[Plain-text document sources]
"""

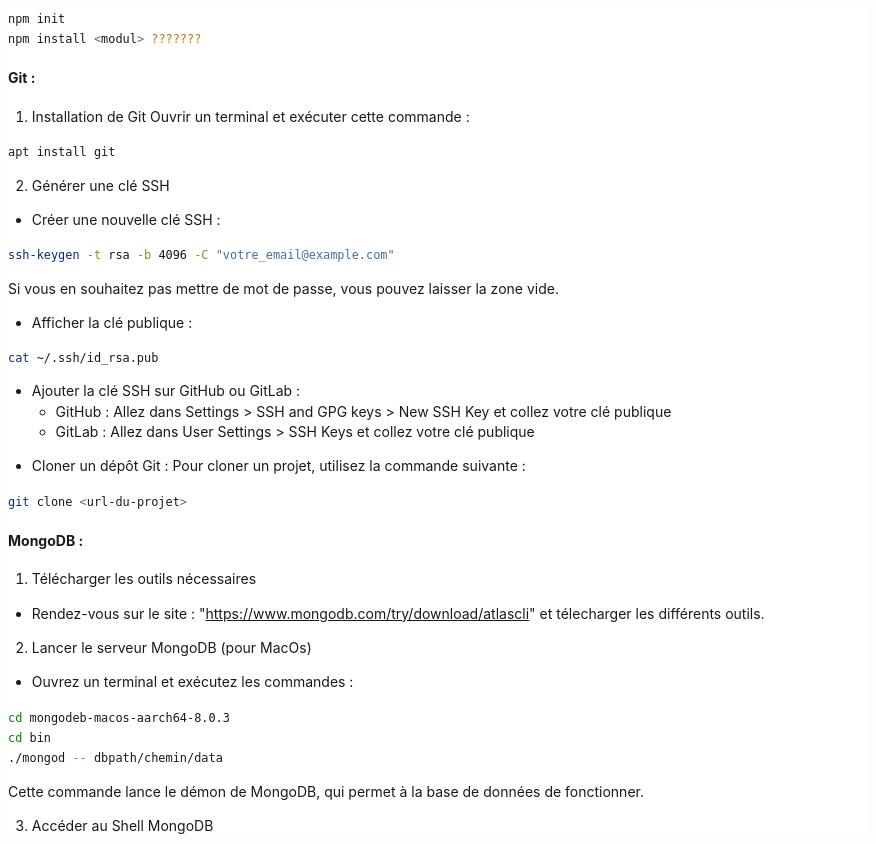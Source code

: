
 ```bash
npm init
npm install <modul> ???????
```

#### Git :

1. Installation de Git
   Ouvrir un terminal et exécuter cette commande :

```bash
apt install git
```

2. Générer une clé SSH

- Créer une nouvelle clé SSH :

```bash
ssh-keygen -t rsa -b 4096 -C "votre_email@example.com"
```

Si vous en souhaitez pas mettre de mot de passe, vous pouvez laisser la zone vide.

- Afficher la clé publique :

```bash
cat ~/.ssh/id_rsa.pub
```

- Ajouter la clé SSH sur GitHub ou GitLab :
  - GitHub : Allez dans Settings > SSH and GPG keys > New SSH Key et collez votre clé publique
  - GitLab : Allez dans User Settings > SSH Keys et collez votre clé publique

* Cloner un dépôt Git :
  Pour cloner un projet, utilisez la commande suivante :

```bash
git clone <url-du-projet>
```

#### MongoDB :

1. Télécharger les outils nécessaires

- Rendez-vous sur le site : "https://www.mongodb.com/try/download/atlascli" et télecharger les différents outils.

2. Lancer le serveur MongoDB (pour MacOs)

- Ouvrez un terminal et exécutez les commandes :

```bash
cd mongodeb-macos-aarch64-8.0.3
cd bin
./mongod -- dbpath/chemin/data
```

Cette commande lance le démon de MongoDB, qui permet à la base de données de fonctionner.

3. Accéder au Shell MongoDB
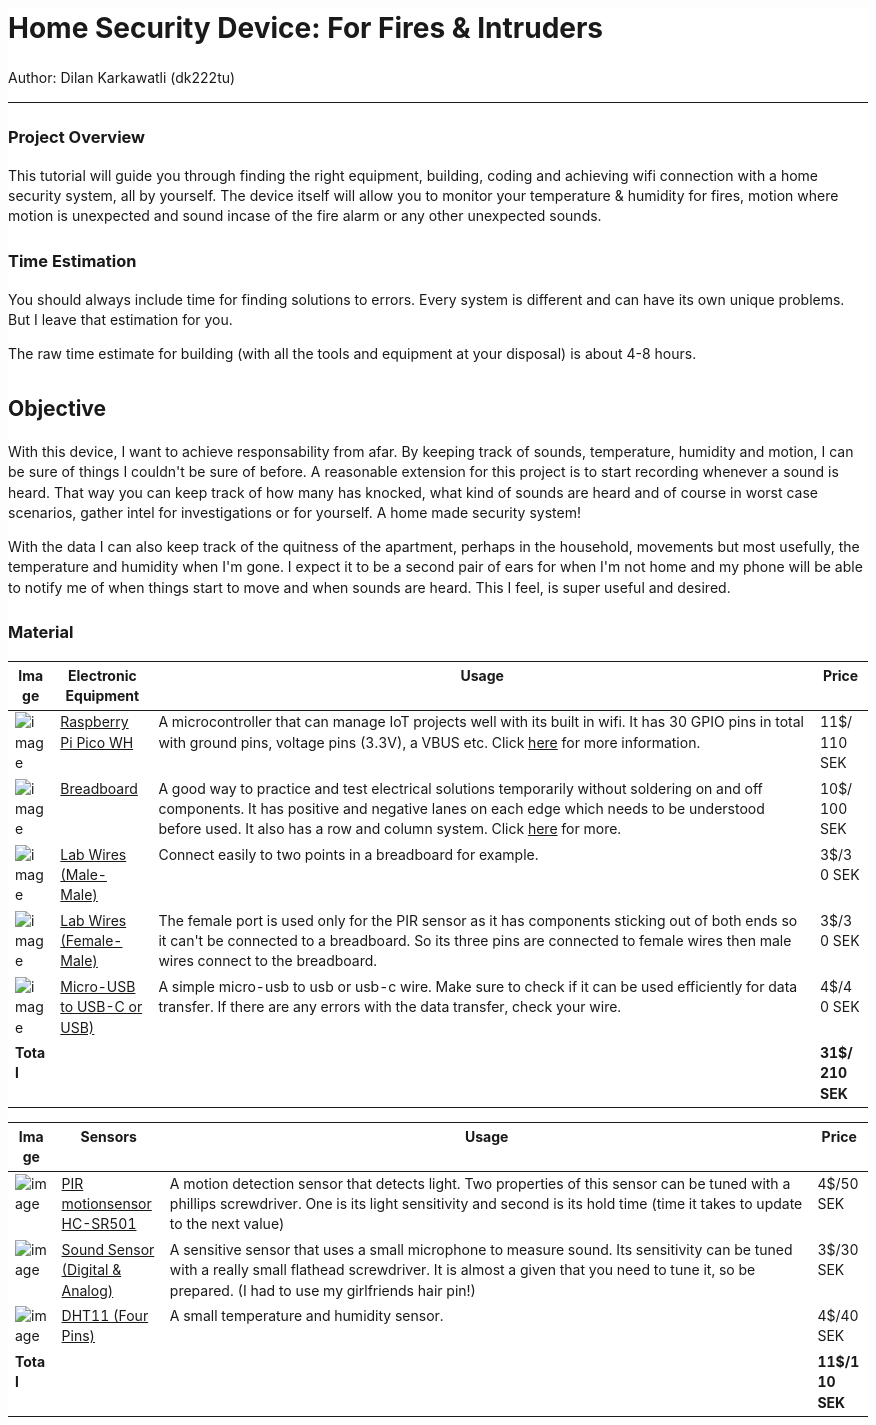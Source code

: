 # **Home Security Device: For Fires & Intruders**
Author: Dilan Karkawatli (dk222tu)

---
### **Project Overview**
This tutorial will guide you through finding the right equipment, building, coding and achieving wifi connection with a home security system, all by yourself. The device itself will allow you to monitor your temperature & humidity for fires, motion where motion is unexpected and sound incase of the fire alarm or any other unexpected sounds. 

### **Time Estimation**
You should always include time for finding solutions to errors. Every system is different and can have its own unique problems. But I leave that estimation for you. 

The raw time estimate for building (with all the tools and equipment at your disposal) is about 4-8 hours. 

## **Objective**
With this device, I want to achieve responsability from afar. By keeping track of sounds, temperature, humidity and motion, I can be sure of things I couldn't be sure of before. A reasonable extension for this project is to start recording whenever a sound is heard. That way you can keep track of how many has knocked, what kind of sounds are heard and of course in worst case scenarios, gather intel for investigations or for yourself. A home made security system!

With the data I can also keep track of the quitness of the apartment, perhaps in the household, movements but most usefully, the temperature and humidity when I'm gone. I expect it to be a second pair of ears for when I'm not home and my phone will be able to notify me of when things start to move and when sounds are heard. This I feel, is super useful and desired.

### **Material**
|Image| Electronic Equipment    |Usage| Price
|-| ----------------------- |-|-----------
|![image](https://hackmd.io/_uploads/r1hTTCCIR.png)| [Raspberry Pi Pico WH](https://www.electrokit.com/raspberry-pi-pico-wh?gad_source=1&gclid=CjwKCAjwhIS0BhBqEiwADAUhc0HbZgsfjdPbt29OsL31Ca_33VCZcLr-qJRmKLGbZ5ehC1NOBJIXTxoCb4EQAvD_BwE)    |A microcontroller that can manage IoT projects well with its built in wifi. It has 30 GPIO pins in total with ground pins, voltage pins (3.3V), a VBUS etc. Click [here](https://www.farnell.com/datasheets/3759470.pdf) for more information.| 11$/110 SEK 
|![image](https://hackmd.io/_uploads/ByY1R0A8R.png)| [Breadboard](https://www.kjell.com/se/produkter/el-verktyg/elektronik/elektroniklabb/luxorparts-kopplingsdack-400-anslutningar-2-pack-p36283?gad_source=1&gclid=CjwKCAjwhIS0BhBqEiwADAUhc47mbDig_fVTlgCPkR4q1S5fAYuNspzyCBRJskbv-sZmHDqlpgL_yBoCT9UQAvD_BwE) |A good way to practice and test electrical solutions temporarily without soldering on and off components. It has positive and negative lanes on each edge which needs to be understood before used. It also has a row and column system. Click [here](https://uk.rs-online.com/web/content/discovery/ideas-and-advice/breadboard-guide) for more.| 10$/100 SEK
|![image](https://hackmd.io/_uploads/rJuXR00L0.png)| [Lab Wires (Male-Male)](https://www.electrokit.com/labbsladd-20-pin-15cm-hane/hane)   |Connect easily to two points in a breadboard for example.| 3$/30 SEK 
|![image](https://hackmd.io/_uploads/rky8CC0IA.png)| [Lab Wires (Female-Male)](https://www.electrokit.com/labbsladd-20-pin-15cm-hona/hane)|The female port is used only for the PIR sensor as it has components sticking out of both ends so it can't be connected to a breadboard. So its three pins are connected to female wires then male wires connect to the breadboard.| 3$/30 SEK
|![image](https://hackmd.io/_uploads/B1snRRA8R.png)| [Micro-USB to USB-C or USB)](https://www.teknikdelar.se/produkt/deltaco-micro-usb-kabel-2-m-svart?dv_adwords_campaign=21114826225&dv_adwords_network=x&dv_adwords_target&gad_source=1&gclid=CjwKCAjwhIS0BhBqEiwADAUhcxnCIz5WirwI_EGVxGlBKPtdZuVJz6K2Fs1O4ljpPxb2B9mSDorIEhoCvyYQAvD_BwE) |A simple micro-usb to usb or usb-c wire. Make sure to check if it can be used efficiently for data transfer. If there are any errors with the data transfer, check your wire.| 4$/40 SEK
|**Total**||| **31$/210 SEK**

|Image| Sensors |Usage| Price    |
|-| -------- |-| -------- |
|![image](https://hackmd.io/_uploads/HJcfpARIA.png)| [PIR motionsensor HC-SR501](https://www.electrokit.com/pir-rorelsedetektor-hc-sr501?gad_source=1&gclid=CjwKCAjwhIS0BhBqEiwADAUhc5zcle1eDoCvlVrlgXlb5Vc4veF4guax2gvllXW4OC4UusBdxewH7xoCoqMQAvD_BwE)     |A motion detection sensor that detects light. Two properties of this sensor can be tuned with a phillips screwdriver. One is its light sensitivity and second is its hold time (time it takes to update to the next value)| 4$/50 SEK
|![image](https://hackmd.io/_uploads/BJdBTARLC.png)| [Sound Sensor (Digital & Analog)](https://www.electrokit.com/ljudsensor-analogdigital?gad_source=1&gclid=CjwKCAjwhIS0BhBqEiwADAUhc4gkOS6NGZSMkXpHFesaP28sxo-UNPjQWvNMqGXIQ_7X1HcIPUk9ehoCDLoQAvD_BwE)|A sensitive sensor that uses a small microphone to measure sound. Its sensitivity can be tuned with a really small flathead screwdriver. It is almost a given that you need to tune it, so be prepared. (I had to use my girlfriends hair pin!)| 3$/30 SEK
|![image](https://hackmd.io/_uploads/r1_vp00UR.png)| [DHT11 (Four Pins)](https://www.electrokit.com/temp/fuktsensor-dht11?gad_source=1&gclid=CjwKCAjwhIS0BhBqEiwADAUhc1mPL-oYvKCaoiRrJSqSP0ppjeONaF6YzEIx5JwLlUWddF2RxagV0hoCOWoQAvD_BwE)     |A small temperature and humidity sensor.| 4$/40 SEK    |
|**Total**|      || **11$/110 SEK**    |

"""
"""

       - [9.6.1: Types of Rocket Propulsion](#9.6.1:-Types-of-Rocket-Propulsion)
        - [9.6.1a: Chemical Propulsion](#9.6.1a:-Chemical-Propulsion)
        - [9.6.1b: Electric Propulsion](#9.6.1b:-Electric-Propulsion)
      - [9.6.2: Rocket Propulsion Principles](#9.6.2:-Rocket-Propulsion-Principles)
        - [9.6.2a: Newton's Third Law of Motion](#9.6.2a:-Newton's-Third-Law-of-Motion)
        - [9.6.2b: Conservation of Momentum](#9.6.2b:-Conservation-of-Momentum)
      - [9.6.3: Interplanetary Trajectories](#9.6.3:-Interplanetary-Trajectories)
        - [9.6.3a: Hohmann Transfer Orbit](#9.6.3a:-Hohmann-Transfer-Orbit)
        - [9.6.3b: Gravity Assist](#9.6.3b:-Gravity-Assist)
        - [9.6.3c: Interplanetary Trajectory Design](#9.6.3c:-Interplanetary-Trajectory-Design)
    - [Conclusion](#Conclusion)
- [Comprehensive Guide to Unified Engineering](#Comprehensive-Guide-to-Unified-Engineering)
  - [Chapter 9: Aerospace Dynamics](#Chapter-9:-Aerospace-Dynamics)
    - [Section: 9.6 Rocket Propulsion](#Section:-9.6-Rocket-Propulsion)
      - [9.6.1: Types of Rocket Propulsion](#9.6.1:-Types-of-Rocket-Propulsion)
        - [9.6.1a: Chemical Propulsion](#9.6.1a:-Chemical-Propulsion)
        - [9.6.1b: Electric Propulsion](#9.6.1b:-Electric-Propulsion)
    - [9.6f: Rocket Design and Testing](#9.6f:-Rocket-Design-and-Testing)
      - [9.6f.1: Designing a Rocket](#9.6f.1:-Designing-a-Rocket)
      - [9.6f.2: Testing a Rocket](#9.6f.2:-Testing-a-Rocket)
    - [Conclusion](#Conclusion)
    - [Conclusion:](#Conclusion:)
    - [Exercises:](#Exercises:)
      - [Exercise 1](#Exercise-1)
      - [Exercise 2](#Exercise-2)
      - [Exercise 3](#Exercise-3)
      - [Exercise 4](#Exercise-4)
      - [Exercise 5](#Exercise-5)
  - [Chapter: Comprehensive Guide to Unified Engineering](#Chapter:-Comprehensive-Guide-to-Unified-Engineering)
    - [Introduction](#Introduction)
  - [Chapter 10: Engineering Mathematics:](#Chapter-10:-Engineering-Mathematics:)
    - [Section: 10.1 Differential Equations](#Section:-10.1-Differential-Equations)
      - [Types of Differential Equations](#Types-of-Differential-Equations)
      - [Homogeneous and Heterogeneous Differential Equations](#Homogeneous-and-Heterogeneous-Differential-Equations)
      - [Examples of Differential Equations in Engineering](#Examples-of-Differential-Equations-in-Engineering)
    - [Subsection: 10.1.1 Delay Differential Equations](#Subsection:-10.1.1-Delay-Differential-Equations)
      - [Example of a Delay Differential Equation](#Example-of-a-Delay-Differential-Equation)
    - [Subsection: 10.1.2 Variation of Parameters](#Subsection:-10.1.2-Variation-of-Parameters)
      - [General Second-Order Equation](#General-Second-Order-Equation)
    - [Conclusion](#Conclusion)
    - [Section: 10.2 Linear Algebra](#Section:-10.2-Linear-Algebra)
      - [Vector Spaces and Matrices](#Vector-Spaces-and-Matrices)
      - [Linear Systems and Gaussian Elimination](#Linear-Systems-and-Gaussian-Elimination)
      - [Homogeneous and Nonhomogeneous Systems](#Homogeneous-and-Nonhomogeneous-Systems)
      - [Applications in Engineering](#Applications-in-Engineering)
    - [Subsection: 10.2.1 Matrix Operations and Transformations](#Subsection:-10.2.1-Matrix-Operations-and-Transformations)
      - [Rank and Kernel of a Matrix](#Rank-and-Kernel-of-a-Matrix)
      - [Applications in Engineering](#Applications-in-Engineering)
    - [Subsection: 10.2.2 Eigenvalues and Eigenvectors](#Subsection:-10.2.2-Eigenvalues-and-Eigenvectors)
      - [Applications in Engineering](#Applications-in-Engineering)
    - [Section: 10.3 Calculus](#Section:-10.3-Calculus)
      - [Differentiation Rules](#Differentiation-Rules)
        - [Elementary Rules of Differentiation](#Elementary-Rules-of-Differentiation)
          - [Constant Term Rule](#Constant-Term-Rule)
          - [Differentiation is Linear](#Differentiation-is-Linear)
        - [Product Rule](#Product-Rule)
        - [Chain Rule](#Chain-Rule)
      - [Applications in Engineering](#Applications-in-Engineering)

"""

EXERCISE INSTRUCTIONS: Say how many lines in the data hold the string "wifi", and say nothing else.

ANSWER SPACE: 2